Spangler’s research underlined how male out-migration, where (mostly) men leave rural environments for urban work, has shifted women’s attendance and participation at IPM meetings and other places where agricultural decisions are deliberated.
“Women have long been engaged in agricultural activities in Nepal,” Spangler said, “but in the communities I studied, they haven’t necessarily been directly involved in agricultural production. Women I interviewed said that ten years ago they did not frequently leave the house without permission. Now, in migrant households, the eldest woman and/or daughter-in-law is often a member of the IPM farmer group to represent the household. They learn about IPM at group meetings and teach the rest of their household or perform it themselves.” While some men still do learn and practice IPM before or after they migrate, the IPM technology adoption process is primarily enacted by the women of the household who remain in the community, she said.
Spangler’s research also showed that women have assumed leadership roles in spaces like farmer group cooperatives, savings and credit cooperatives, market places and IPM research plots during periods of male out-migration. Further, women who are leaders in the IPM farmer groups reported that they are now able to speak in front of large groups more so than they were before participating.
The Feed the Future Innovation Lab for Integrated Pest Management, which collaborates with the Women and Gender team and funded Spangler’s research, aims to diminish crop damage in developing countries and improve the livelihoods of smallholder farmers through IPM strategies. The subtle, but common, changes occurring at the household level in Nepal, according to Spangler’s research, could have implications for the Innovation Lab’s execution of agricultural extension activities, like farmer field days, workshops, trainings and more.

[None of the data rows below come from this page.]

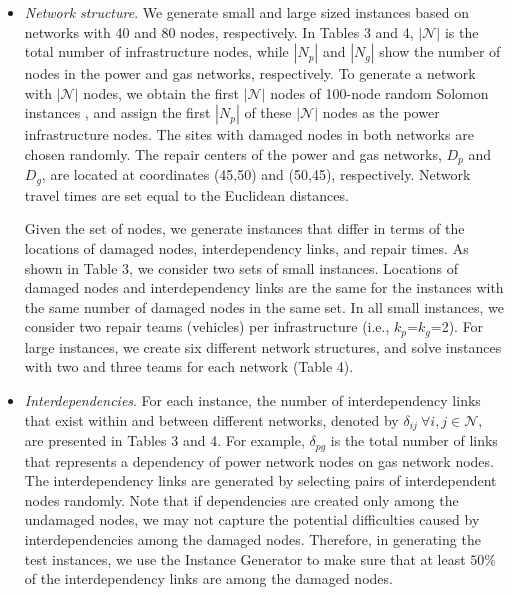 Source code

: \documentclass[11pt]{article}
\begin{document}
\begin{itemize}
\item \textit{Network structure}. We generate small and large sized instances based on networks with 40 and 80 nodes, respectively. In Tables 3 and 4, $|\mathcal{N}|$ is the total number of infrastructure nodes, while $|N_p|$ and $|N_g|$ show the number of nodes in the power and gas networks, respectively. To generate a network with $|\mathcal{N}|$ nodes, we obtain the first $|\mathcal{N}|$ nodes of  100-node random Solomon instances \citep{solomon1987algorithms}, and assign the first $|N_p|$ of these $|\mathcal{N}|$ nodes as the power infrastructure nodes. The sites with damaged nodes in both networks are chosen randomly. The repair centers of the power and gas networks, $D_p$ and $D_g$, are located at coordinates (45,50) and (50,45), respectively. Network travel times are set equal to the Euclidean distances.

Given the set of nodes, we generate instances that differ in terms of the locations of damaged nodes, interdependency links, and repair times. As shown in Table 3, we consider two sets of small instances. Locations of damaged nodes and interdependency links are the same for the instances with the same number of damaged nodes in the same set. In all small instances, we consider two repair teams (vehicles) per infrastructure (i.e., $k_{p}$=$k_{g}$=2). For large instances, we create six different network structures, and solve instances with two and three teams for each network (Table 4).



\item \textit{Interdependencies}. For each instance, the number of interdependency links that exist within and between different networks, denoted by $\delta_{ij} \: \forall i,j \in \mathcal{N}$, are presented in Tables 3 and 4. For example, $\delta_{pg}$ is the total number of links that represents a dependency of power network nodes on gas network nodes. The interdependency links are generated by selecting pairs of interdependent nodes randomly. Note that if dependencies are created only among the undamaged nodes, we may not capture the potential difficulties caused by interdependencies among the damaged nodes. Therefore, in generating the test instances, we use the Instance Generator to make sure that at least $50\%$ of the interdependency links are among the damaged nodes. 



\end{itemize}
\end{document}
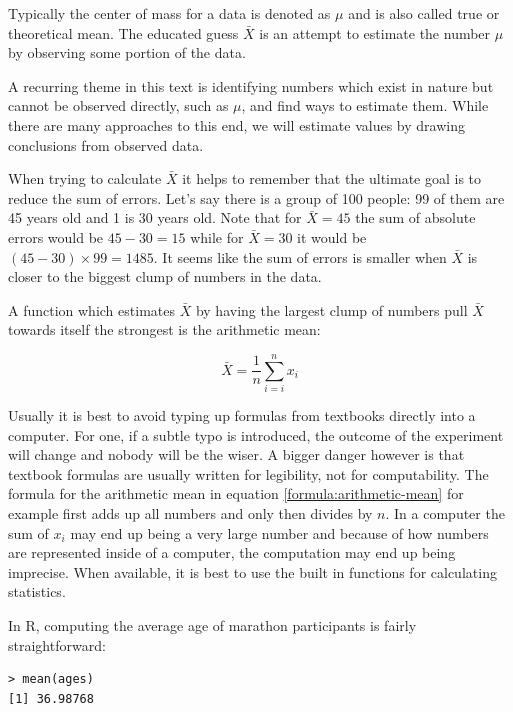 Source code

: \documentclass{tufte-book} %
\begin{document}
Typically the center of mass for a data is  denoted as $\mu$ and is also called true or theoretical mean. The educated guess $\bar{X}$ is an attempt to estimate the number $\mu$ by observing some portion of the data. 

\begin{tcolorbox}
	A recurring theme in this text is identifying numbers which exist in nature but cannot be observed directly, such as $\mu$, and find ways to estimate them. While there are many approaches to this end, we will estimate values by drawing conclusions from observed data.
\end{tcolorbox}

When trying to calculate $\bar{X}$ it helps to remember that the ultimate goal is to reduce the sum of errors. Let's say there is a group of 100 people: 99 of them are 45 years old and 1 is 30 years old. Note that for $\bar{X} = 45$ the sum of absolute errors would be $45 - 30 = 15$ while for $\bar{X} = 30$ it would be $(45 - 30) \times 99 = 1485$. It seems like the sum of errors is smaller when $\bar{X}$ is closer to the biggest clump of numbers in the data.

A function which estimates $\bar{X}$ by having the largest clump of numbers pull $\bar{X}$ towards itself the strongest is the arithmetic mean:

\begin{equation} \label{formula:arithmetic-mean}
	\bar{X} = \frac{1}{n} \sum_{i=i}^{n} x_i
\end{equation}

\begin{tcolorbox}
	Usually it is best to avoid typing up formulas from textbooks directly into a computer. For one, if a subtle typo is introduced, the outcome of the experiment will change and nobody will be the wiser. A bigger danger however is that textbook formulas are usually written for legibility, not for computability. The formula for the arithmetic mean in equation \ref{formula:arithmetic-mean} for example first adds up all numbers and only then divides by $n$. In a computer the sum of $x_i$ may end up being a very large number and because of how numbers are represented inside of a computer, the computation may end up being imprecise. When available, it is best to use the built in functions for calculating statistics.
\end{tcolorbox}

In R, computing the average age of marathon participants is fairly straightforward:

\begin{Verbatim}
> mean(ages)
[1] 36.98768
\end{Verbatim}
\end{document}
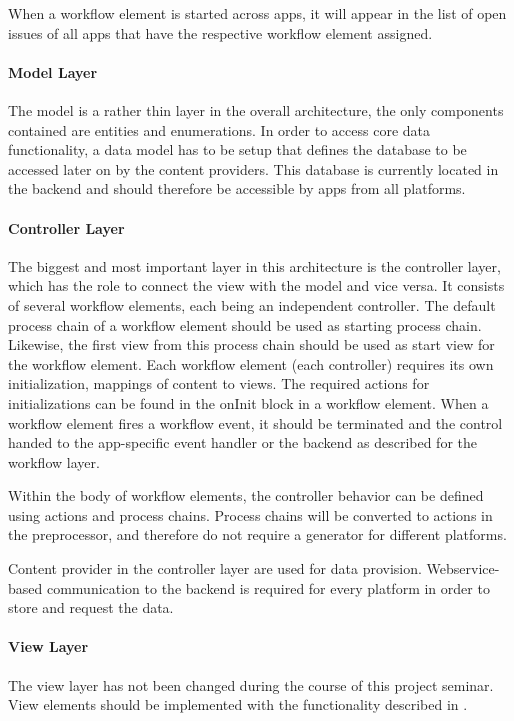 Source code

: When a workflow element is started across apps, it will appear in the list of open issues of all apps that have the respective workflow element assigned.

\paragraph*{Model Layer}
The model is a rather thin layer in the overall architecture, the only components contained are entities and enumerations. In order to access core data functionality, a data model has to be setup that defines the database to be accessed later on by the content providers. This database is currently located in the backend and should therefore be accessible by apps from all platforms. 

\paragraph*{Controller Layer}
The biggest and most important layer in this architecture is the controller layer, which has the role to connect the view with the model and vice versa. It consists of several workflow elements, each being an independent controller. The default process chain of a workflow element should be used as starting process chain. Likewise, the first view from this process chain should be used as start view for the workflow element. Each workflow element (\ie each controller) requires its own initialization, \eg mappings of content to views. The required actions for initializations can be found in the onInit block in a workflow element. When a workflow element fires a workflow event, it should be terminated and the control handed to the app-specific event handler or the backend as described for the workflow layer. 

Within the body of workflow elements, the controller behavior can be defined using actions and process chains. Process chains will be converted to actions in the preprocessor, and therefore do not require a generator for different platforms.

Content provider in the controller layer are used for data provision. Webservice-based communication to the backend is required for every platform in order to store and request the data.

\paragraph*{View Layer}

The view layer has not been changed during the course of this project seminar. View elements should be implemented with the functionality described in .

“The spaces where people gather and how people gather are changing,” Spangler said. “In addition to women participating more in farmer groups in general, my research showed that men and women are also interacting with one another in public agricultural spaces more frequently now than ten years ago. The use of these community spaces for collective agricultural decision-making helps share the risk of using new agricultural technologies. With that in mind, agricultural extension activities must not only utilize farmer groups as a convenient place for information dissemination; extension services should help enhance the social benefits and gender-transformative potential of group dynamics and active participation.”
Women’s formal decision-making authority and political participation has often been disproportionate to men’s, evidenced by a history of unequal access to natural resources, education, formal land rights and agricultural technologies. The patterns of participation in Spangler’s research, while not derivative of all men's and women’s experiences, does suggest, however, that public spaces are beginning to become more inclusive, which is a shift in terrain that is fertile, expanding and welcomed.
“Developing, disseminating and supporting new agricultural technologies, such as IPM, is a key part of sustainable food production as competition for land use, natural resources and political power intensifies,” Spangler said. “However, adoption of such technologies is complicated and dynamic. A more thorough understanding of the social factors that underlie rural spaces at the individual, household and community levels is essential to motivating lasting and beneficial change.”
In Nepal, the valleys run deep, bathing the nation in low, supple curves, while mountain ranges undulate high and wide, hitting some of the uppermost cavities of the sky. On the heels of Spangler’s research, it is following variations more closely that might be the key to a more applied, equitable and educational agricultural system.